La seconde utilité du poème dramatique se rencontre en la naïve peinture des vices et des vertus, qui ne manque jamais à faire son effet, quand elle est bien achevée, et que les traits en sont si reconnaissables qu’on ne les peut confondre l’un dans l’autre, ni prendre le vice pour vertu. Celle-ci se fait alors toujours aimer, quoique malheureuse ; et celui-là se fait toujours haïr, bien que triomphant. Les anciens se sont fort souvent contentés de cette peinture, sans se mettre en peine de faire récompenser les bonnes actions, et punir les mauvaises. Clytemnestre et son adultère tuent Agamemnon impunément ; Médée en fait autant de ses enfants, et Atrée de ceux de son frère Thyeste, qu’il lui fait manger. Il est vrai qu’à bien considérer ces actions qu’ils choisissaient pour la catastrophe de leurs tragédies, c’étaient des criminels qu’ils faisaient punir, mais par des crimes plus grands que les leurs. Thyeste avait abusé de la femme de son frère ; mais la vengeance qu’il en prend a quelque chose de plus affreux que ce premier crime. Jason était un perfide d’abandonner Médée, à qui il devait tout ; mais massacrer ses enfants à ses yeux est quelque chose de plus.
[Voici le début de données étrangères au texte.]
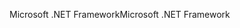 <span data-ttu-id="20864-101">Microsoft .NET Framework</span><span class="sxs-lookup"><span data-stu-id="20864-101">Microsoft .NET Framework</span></span> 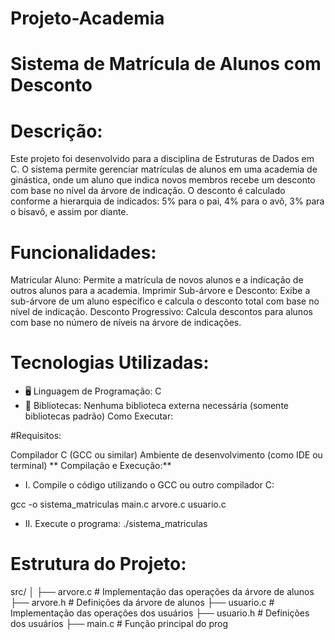 # Projeto-Academia

# Sistema de Matrícula de Alunos com Desconto

# Descrição:
Este projeto foi desenvolvido para a disciplina de Estruturas de Dados em C. O sistema permite gerenciar matrículas de alunos em uma academia de ginástica, onde um aluno que indica novos membros recebe um desconto com base no nível da árvore de indicação. O desconto é calculado conforme a hierarquia de indicados: 5% para o pai, 4% para o avô, 3% para o bisavô, e assim por diante.

# Funcionalidades:

Matricular Aluno: Permite a matrícula de novos alunos e a indicação de outros alunos para a academia.
Imprimir Sub-árvore e Desconto: Exibe a sub-árvore de um aluno específico e calcula o desconto total com base no nível de indicação.
Desconto Progressivo: Calcula descontos para alunos com base no número de níveis na árvore de indicações.

# Tecnologias Utilizadas:
- 🖥️ Linguagem de Programação: C
- 🔗 Bibliotecas: Nenhuma biblioteca externa necessária (somente bibliotecas padrão)
Como Executar:

#Requisitos:

Compilador C (GCC ou similar)
Ambiente de desenvolvimento (como IDE ou terminal)
** Compilação e Execução:** 
- I. Compile o código utilizando o GCC ou outro compilador C:

gcc -o sistema_matriculas main.c arvore.c usuario.c

- II. Execute o programa:
./sistema_matriculas

# Estrutura do Projeto:
src/
│
├── arvore.c                 # Implementação das operações da árvore de alunos
├── arvore.h                 # Definições da árvore de alunos
├── usuario.c                # Implementação das operações dos usuários
├── usuario.h                # Definições dos usuários
├── main.c                   # Função principal do prog
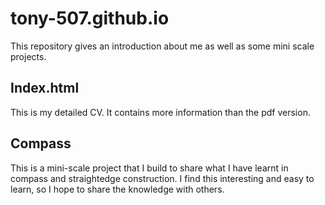 # tony-507.github.io

This repository gives an introduction about me as well as some mini scale projects.

## Index.html

This is my detailed CV. It contains more information than the pdf version.

## Compass

This is a mini-scale project that I build to share what I have learnt in compass and straightedge construction. I find this interesting and easy to learn,
so I hope to share the knowledge with others.
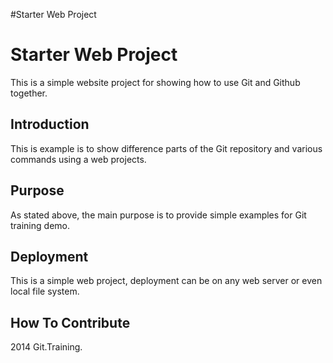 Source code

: #Starter Web Project

# Starter Web Project

This is a simple website project for showing how to use Git and Github together.
## Introduction


This is example is to show difference parts of the Git repository and various commands using a web projects.

## Purpose

As stated above, the main purpose is to provide simple examples for Git training demo.

## Deployment

This is a simple web project, deployment can be on any web server or even local file system.

## How To Contribute

2014 Git.Training.


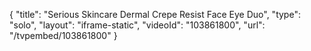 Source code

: {
    "title": "Serious Skincare Dermal Crepe Resist Face   Eye Duo",
    "type": "solo",
    "layout": "iframe-static",
    "videoId": "103861800",
    "url": "\/tvpembed\/103861800"
}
Clytemnestre se plaignait des concubines qu’Agamemnon ramenait de Troie ; mais il n’avait point attenté sur sa vie, comme elle fait sur la sienne ; et ces maîtres de l’art ont trouvé le crime de son fils Oreste, qui la tue pour venger son père, encore plus grand que le sien, puisqu’ils lui ont donné des Furies vengeresses pour le tourmenter, et n’en ont point donné à sa mère, qu’ils font jouir paisiblement avec son Egisthe du royaume d’un mari qu’elle avait assassiné.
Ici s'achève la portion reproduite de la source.